Suzanne Keen, Harvard PhD and English Department Chair at Washington and Lee University, told me on my visit there last fall that her students who have grown up reading Harry Potter are able to grasp and love longer narrative better than her students in the past. She shared this with a reporter at W&L in the form of a “thank you” to Ms. Rowling for fostering her students’ appreciation of Dickens.
The article, which I hope very much you will read, explains how reading Harry Potter makes you a better reader of Dickens, i.e., the Hogwarts Saga’s long narrative, comedy amidst tragedy, complex plots, cryptonyms, word play, etc. I’d go further and mention Dickens’ gift for allegory or creating characters who are story transparencies for vices and virtues, the transfiguration of characters (positive and demonic), the topoi of literary alchemy, even his indoctrination of readers into a politically correct Romanticism (which might also just be called Christian charity?).
Did I mention the gothic melodrama and interior satire? I’m reading Dickens every night to my children to celebrate the gift of The Complete Works we received at Nativity. I’m loving reading Dickens through Potter-phile eyes, which is new to me, I realize, but will be the rule for Dickens readers for many decades — all those in Prof. Keen’s classes, certainly, and those on campus today.
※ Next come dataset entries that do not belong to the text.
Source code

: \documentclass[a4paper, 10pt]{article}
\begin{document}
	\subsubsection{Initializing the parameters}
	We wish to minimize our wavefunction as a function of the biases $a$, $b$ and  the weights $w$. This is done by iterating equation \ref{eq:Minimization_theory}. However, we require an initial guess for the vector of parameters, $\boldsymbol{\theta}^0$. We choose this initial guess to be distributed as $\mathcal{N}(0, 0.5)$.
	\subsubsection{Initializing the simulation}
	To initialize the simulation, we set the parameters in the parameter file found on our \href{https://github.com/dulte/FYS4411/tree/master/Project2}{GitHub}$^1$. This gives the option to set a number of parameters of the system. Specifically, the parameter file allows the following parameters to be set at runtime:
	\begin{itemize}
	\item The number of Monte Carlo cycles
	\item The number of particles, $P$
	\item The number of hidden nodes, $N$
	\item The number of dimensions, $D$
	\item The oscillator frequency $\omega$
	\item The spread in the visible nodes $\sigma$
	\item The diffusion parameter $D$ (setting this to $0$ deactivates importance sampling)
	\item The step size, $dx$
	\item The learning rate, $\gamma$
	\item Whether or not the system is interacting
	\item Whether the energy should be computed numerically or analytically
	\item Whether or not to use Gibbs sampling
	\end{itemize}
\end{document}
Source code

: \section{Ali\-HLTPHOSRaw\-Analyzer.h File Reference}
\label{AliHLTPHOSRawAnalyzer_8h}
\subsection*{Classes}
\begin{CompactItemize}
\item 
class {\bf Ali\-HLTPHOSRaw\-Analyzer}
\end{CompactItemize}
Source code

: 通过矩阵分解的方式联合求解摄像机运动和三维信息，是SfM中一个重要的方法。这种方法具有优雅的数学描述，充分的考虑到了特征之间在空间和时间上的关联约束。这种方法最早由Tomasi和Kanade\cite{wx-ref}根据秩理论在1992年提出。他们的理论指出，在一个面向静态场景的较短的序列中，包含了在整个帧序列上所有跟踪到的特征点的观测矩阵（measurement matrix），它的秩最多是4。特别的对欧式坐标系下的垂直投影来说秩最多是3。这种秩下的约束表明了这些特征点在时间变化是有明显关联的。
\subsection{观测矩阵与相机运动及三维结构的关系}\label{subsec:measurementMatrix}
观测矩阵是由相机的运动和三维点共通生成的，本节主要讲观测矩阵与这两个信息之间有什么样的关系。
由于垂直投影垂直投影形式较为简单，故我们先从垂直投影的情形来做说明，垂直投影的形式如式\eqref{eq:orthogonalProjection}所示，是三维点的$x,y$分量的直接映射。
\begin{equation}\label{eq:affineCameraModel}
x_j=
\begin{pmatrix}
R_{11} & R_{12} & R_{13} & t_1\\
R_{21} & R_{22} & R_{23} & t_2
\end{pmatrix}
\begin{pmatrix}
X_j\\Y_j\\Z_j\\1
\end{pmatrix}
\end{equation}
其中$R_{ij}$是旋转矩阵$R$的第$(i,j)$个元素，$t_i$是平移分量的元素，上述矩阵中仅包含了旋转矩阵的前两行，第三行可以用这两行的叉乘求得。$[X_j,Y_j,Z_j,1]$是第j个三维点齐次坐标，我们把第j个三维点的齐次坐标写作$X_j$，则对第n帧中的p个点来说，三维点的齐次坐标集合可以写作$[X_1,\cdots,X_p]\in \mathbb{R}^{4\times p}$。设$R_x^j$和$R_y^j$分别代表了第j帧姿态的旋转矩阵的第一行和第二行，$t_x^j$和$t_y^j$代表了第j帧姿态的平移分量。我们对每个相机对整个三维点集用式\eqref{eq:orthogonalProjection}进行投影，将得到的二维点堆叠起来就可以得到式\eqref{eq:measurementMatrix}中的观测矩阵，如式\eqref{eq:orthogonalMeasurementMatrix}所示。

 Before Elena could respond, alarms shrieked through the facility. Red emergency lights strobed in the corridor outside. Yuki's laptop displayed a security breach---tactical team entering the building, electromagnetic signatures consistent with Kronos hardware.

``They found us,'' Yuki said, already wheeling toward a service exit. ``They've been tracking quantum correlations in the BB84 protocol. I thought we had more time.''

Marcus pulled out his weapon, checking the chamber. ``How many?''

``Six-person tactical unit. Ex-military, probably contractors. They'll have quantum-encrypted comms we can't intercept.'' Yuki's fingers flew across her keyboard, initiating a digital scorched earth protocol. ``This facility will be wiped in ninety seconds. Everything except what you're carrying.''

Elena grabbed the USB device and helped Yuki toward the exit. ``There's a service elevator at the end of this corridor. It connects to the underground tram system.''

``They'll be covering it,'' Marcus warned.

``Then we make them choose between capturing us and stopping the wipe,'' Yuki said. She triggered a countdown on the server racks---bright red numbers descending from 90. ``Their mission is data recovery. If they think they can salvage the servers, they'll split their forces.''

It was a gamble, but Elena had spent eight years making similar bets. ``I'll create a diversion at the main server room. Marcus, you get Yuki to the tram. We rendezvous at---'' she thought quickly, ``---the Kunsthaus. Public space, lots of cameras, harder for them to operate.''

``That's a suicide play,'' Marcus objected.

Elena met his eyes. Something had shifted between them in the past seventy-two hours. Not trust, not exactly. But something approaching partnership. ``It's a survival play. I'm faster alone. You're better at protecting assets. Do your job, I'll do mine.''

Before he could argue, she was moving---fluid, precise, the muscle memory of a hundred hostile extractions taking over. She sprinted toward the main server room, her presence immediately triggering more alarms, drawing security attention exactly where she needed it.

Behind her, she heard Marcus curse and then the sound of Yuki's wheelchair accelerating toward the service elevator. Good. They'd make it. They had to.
I pressed her for some data to back up her anecdotal experience of the Potter Generations being more accomplished and sensitive readers than their older siblings and parents who didn’t, couldn’t have read Harry were. She shared two studies, both from the NEA: check them out here and here.
I have a lot more to say about Dickens, especially the Christmas novellas A Christmas Carol and the much less well known The Haunted Man. The first is a dramatic ring composition, written in fact as a song but really a round, and the second has several signs of being an alchemical set piece, not to mention a Weasley family look-alike. But more on that in the near future, time allowing.
My apologies to those of you who saw this post when it was only notes cut-and-pasted from emails. I pushed ‘publish’ instead of ‘save’ yesterday and had no idea this was live until comments started coming in. Your comments and corrections, of course, are coveted as always — especially if you can share your experience of classics post-Potter and how your vision and experience as a reader has or hasn’t been changed.